◆ AIM OF THE TASK
Each entry must be duplicated precisely, with nothing left out.
***** DATA TO USE
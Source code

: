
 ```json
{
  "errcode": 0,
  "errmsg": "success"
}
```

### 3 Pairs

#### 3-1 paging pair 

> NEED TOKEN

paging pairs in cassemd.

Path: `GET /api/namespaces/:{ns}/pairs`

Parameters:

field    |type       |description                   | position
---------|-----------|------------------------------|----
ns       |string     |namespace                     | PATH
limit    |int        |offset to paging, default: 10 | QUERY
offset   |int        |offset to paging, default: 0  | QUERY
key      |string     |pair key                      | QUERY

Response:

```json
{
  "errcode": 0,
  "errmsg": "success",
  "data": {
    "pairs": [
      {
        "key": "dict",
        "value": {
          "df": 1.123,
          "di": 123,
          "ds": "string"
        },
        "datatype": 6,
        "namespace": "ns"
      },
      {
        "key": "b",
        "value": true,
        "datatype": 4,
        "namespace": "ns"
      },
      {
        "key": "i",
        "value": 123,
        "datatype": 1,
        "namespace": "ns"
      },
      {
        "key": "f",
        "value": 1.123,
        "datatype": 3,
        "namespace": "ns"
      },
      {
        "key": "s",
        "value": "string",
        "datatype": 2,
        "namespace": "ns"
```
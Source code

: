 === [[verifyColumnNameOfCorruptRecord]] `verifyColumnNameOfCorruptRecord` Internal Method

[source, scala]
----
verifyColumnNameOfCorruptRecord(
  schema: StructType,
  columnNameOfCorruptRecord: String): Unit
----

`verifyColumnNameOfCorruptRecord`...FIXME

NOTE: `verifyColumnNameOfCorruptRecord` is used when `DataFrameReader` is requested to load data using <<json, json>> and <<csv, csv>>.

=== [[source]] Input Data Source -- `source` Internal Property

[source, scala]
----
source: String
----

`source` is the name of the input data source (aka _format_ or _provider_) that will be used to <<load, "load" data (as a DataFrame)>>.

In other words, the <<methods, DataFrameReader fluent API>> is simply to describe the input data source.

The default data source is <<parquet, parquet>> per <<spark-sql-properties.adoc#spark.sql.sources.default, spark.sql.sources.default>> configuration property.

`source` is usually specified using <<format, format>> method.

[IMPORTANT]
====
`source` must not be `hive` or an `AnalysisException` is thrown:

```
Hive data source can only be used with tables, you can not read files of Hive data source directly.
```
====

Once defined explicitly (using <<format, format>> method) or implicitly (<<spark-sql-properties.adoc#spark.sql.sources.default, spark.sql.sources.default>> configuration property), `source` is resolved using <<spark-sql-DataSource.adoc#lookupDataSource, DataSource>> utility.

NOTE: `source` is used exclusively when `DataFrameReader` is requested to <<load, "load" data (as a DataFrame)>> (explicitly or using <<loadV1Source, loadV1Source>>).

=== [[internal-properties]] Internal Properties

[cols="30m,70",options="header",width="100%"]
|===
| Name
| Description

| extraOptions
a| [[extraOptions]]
**********
◆ SOLUTION TO THIS EXERCISE
Source code

:
 ```json
{
  "errcode": 0,
  "errmsg": "success"
}
```

### 3 Pairs

#### 3-1 paging pair 

> NEED TOKEN

paging pairs in cassemd.

Path: `GET /api/namespaces/:{ns}/pairs`

Parameters:

field    |type       |description                   | position
---------|-----------|------------------------------|----
ns       |string     |namespace                     | PATH
limit    |int        |offset to paging, default: 10 | QUERY
offset   |int        |offset to paging, default: 0  | QUERY
key      |string     |pair key                      | QUERY

Response:

```json
{
  "errcode": 0,
  "errmsg": "success",
  "data": {
    "pairs": [
      {
        "key": "dict",
        "value": {
          "df": 1.123,
          "di": 123,
          "ds": "string"
        },
        "datatype": 6,
        "namespace": "ns"
      },
      {
        "key": "b",
        "value": true,
        "datatype": 4,
        "namespace": "ns"
      },
      {
        "key": "i",
        "value": 123,
        "datatype": 1,
        "namespace": "ns"
      },
      {
        "key": "f",
        "value": 1.123,
        "datatype": 3,
        "namespace": "ns"
      },
      {
        "key": "s",
        "value": "string",
        "datatype": 2,
        "namespace": "ns"
```
Source code

: === [[verifyColumnNameOfCorruptRecord]] `verifyColumnNameOfCorruptRecord` Internal Method

[source, scala]
----
verifyColumnNameOfCorruptRecord(
  schema: StructType,
  columnNameOfCorruptRecord: String): Unit
----

`verifyColumnNameOfCorruptRecord`...FIXME

NOTE: `verifyColumnNameOfCorruptRecord` is used when `DataFrameReader` is requested to load data using <<json, json>> and <<csv, csv>>.

=== [[source]] Input Data Source -- `source` Internal Property

[source, scala]
----
source: String
----

`source` is the name of the input data source (aka _format_ or _provider_) that will be used to <<load, "load" data (as a DataFrame)>>.

In other words, the <<methods, DataFrameReader fluent API>> is simply to describe the input data source.

The default data source is <<parquet, parquet>> per <<spark-sql-properties.adoc#spark.sql.sources.default, spark.sql.sources.default>> configuration property.

`source` is usually specified using <<format, format>> method.

[IMPORTANT]
====
`source` must not be `hive` or an `AnalysisException` is thrown:

```
Hive data source can only be used with tables, you can not read files of Hive data source directly.
```
====

Once defined explicitly (using <<format, format>> method) or implicitly (<<spark-sql-properties.adoc#spark.sql.sources.default, spark.sql.sources.default>> configuration property), `source` is resolved using <<spark-sql-DataSource.adoc#lookupDataSource, DataSource>> utility.

NOTE: `source` is used exclusively when `DataFrameReader` is requested to <<load, "load" data (as a DataFrame)>> (explicitly or using <<loadV1Source, loadV1Source>>).

=== [[internal-properties]] Internal Properties

[cols="30m,70",options="header",width="100%"]
|===
| Name
| Description

| extraOptions
a| [[extraOptions]]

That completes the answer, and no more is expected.